It’s almost 1am. I had been going to bed by 9pm and getting up at 5am, but last night and tonight my body has decided to rebel. Well, maybe not my body as much as my mind. It is very busy feeling sad right now, so it says we can’t go to sleep.
I was out of ideas, so I turned to Reddit and posted this:
Support for would-be mothers
byu/TheApostateTurtle inCPTSD
I’m thinking that if I have to coin a term for this, it would be Childlessness Neither By Choice Nor By Infertility (CNBCNBI). Or maybe, Childlessness Because Life Won’t Cooperate (CBLWC).
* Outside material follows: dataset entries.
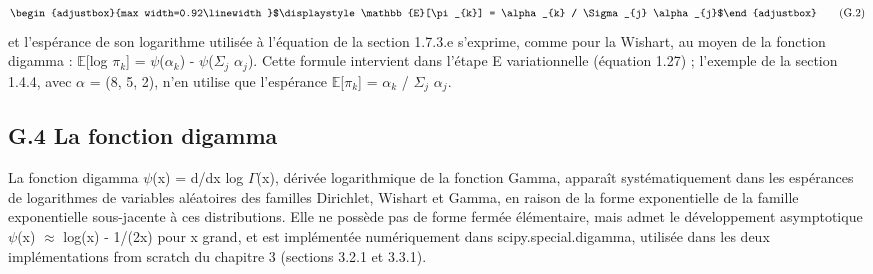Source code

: \begin{equation}
\begin{adjustbox}{max width=0.92\linewidth}$\displaystyle \mathbb{E}[\pi _{k}] = \alpha _{k} / \Sigma _{j} \alpha _{j}$\end{adjustbox}
\tag{G.2}
\label{eq:G_2}
\end{equation}
et l'espérance de son logarithme  utilisée à l'équation de la section 1.7.3.e  s'exprime, comme pour la Wishart, au moyen de la fonction digamma : $\mathbb{E}$[log $\pi _{k}$] = $\psi $($\alpha _{k}$) - $\psi $($\Sigma _{j}$ $\alpha _{j}$). Cette formule intervient dans l'étape E variationnelle (équation 1.27) ; l'exemple de la section 1.4.4, avec $\alpha $ = (8, 5, 2), n'en utilise que l'espérance $\mathbb{E}$[$\pi _{k}$] = $\alpha _{k}$ / $\Sigma _{j}$ $\alpha _{j}$.

\subsection*{G.4 La fonction digamma}
La fonction digamma $\psi $(x) = d/dx log $\Gamma $(x), dérivée logarithmique de la fonction Gamma, apparaît systématiquement dans les espérances de logarithmes de variables aléatoires des familles Dirichlet, Wishart et Gamma, en raison de la forme exponentielle de la famille exponentielle sous-jacente à ces distributions. Elle ne possède pas de forme fermée élémentaire, mais admet le développement asymptotique $\psi $(x) $\approx $ log(x) - 1/(2x) pour x grand, et est implémentée numériquement dans scipy.special.digamma, utilisée dans les deux implémentations from scratch du chapitre 3 (sections 3.2.1 et 3.3.1).
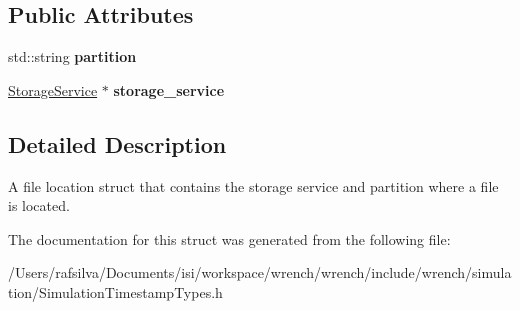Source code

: \subsection*{Public Attributes}
\begin{DoxyCompactItemize}
\item 
\mbox{\label{structwrench_1_1_simulation_timestamp_file_copy_1_1_file_location_abbfd743a39bc124ef6dab2ca053a4989}} 
std\+::string {\bfseries partition}
\item 
\mbox{\label{structwrench_1_1_simulation_timestamp_file_copy_1_1_file_location_aee633ee71f58b8a4474ea9ad5db1e1fd}} 
\hyperlink{classwrench_1_1_storage_service}{Storage\+Service} $\ast$ {\bfseries storage\+\_\+service}
\end{DoxyCompactItemize}


\subsection{Detailed Description}
A file location struct that contains the storage service and partition where a file is located. 

The documentation for this struct was generated from the following file\+:\begin{DoxyCompactItemize}
\item 
/\+Users/rafsilva/\+Documents/isi/workspace/wrench/wrench/include/wrench/simulation/Simulation\+Timestamp\+Types.\+h\end{DoxyCompactItemize}
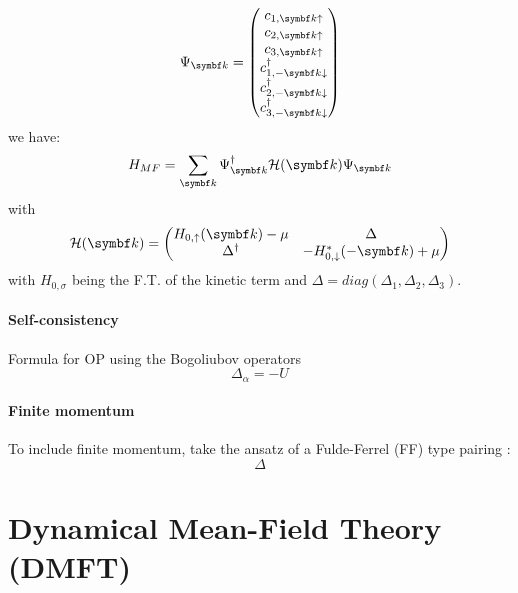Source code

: \documentclass[../notes.tex]{subfiles}
\begin{document}
\begin{equation}
	\Psi_{\vb{k}} =
	\begin{pmatrix}
		c_{1, \vb{k} \uparrow} \\
		c_{2, \vb{k} \uparrow} \\
		c_{3, \vb{k} \uparrow} \\
		c_{1, -\vb{k} \downarrow}^{\dagger} \\
		c_{2, -\vb{k} \downarrow}^{\dagger} \\
		c_{3, -\vb{k} \downarrow}^{\dagger} \\
	\end{pmatrix}
\end{equation}
we have:
\begin{equation}
	H_{MF} = \sum_{\vb{k}} \Psi_{\vb{k}}^{\dagger} \mathcal{H} (\vb{k}) \Psi_{\vb{k}}
\end{equation}
with
\begin{equation}
	\mathcal{H} (\vb{k}) =
	\begin{pmatrix}
		H_{0, \uparrow} (\vb{k}) - \mu & \Delta \\
		\Delta^{\dagger} & - H_{0, \downarrow}^* (-\vb{k}) + \mu
	\end{pmatrix}
\end{equation}
with \(H_{0, \sigma}\) being the F.T. of the kinetic term and \(\Delta = diag(\Delta_1, \Delta_2, \Delta_3)\).


\paragraph{Self-consistency}

Formula for OP using the Bogoliubov operators
\begin{equation}
	\Delta_{\alpha} = -U
\end{equation}


\paragraph{Finite momentum}

To include finite momentum, take the ansatz of a Fulde-Ferrel (FF) type pairing \cite{kinnunenFuldeFerrellLarkin2018}:
\begin{equation}
	\Delta
\end{equation}


\section{Dynamical Mean-Field Theory (DMFT)}\label{sec:Dynamical Mean-Field Theory}
\end{document}
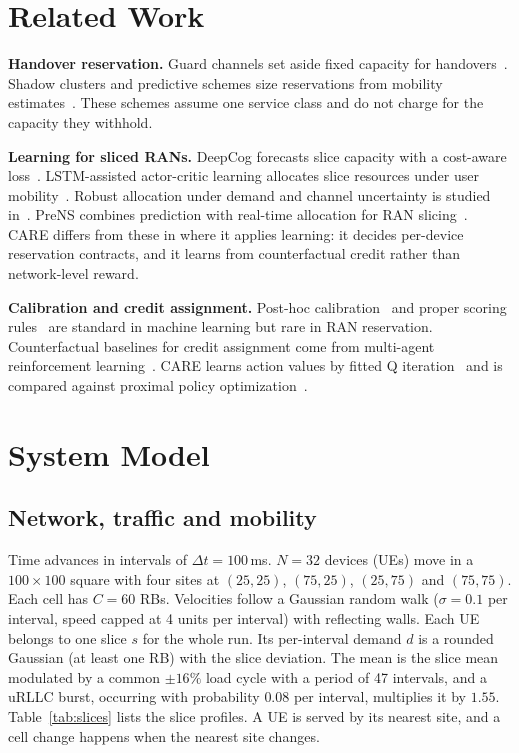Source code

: \documentclass[journal]{IEEEtran}
\begin{document}
\section{Related Work}
\textbf{Handover reservation.} Guard channels set aside fixed capacity for handovers~\cite{hong1986guard}. Shadow clusters and predictive schemes size reservations from mobility estimates~\cite{levine1997shadow,choi1998predictive}. These schemes assume one service class and do not charge for the capacity they withhold.

\textbf{Learning for sliced RANs.} DeepCog forecasts slice capacity with a cost-aware loss~\cite{bega2020deepcog}. LSTM-assisted actor-critic learning allocates slice resources under user mobility~\cite{li2020mobility}. Robust allocation under demand and channel uncertainty is studied in~\cite{gharehgoli2023uncertainty}. PreNS combines prediction with real-time allocation for RAN slicing~\cite{wu2026prens}. CARE differs from these in where it applies learning: it decides per-device reservation contracts, and it learns from counterfactual credit rather than network-level reward.

\textbf{Calibration and credit assignment.} Post-hoc calibration~\cite{platt1999probabilistic,guo2017calibration} and proper scoring rules~\cite{brier1950verification} are standard in machine learning but rare in RAN reservation. Counterfactual baselines for credit assignment come from multi-agent reinforcement learning~\cite{foerster2018coma}. CARE learns action values by fitted Q iteration~\cite{sutton2018rl} and is compared against proximal policy optimization~\cite{schulman2017ppo}.

\section{System Model}\label{sec:model}
\subsection{Network, traffic and mobility}
Time advances in intervals of $\Delta t=100$\,ms. $N=32$ devices (UEs) move in a $100\times100$ square with four sites at $(25,25)$, $(75,25)$, $(25,75)$ and $(75,75)$. Each cell has $C=60$ RBs. Velocities follow a Gaussian random walk ($\sigma=0.1$ per interval, speed capped at 4 units per interval) with reflecting walls. Each UE belongs to one slice $s$ for the whole run. Its per-interval demand $d$ is a rounded Gaussian (at least one RB) with the slice deviation. The mean is the slice mean modulated by a common $\pm16\%$ load cycle with a period of 47 intervals, and a uRLLC burst, occurring with probability $0.08$ per interval, multiplies it by $1.55$. Table~\ref{tab:slices} lists the slice profiles. A UE is served by its nearest site, and a cell change happens when the nearest site changes.
\end{document}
This has been a gut-wrenching source of pain for years but a friend who had been dealing with infertility recently announced that she was expecting. I wanted so badly to be happy for her. And I definitely am glad that she’s pregnant, it’s just that I’m not glad that I can’t be. I feel so alone in this because most people who desperately want kids are able to take action steps to try to have them. Meanwhile, I’m just trying to get my life from Absolute Trainwreck to Slightly Together. I just feel like I have so much love to give and my turtle can’t take in all of it. I gush over and adore him, but it’s not natural for this to be expected of him. I tried gushing love all over my siblings but they almost never replied and when they did, it was so condescending and mean that I had to give up on those relationships for now. I went from sending about ten texts a day to no contact about two weeks ago and neither of them seems to have noticed.
A baby would let me gush love all over them all day long. That’s what babies are for!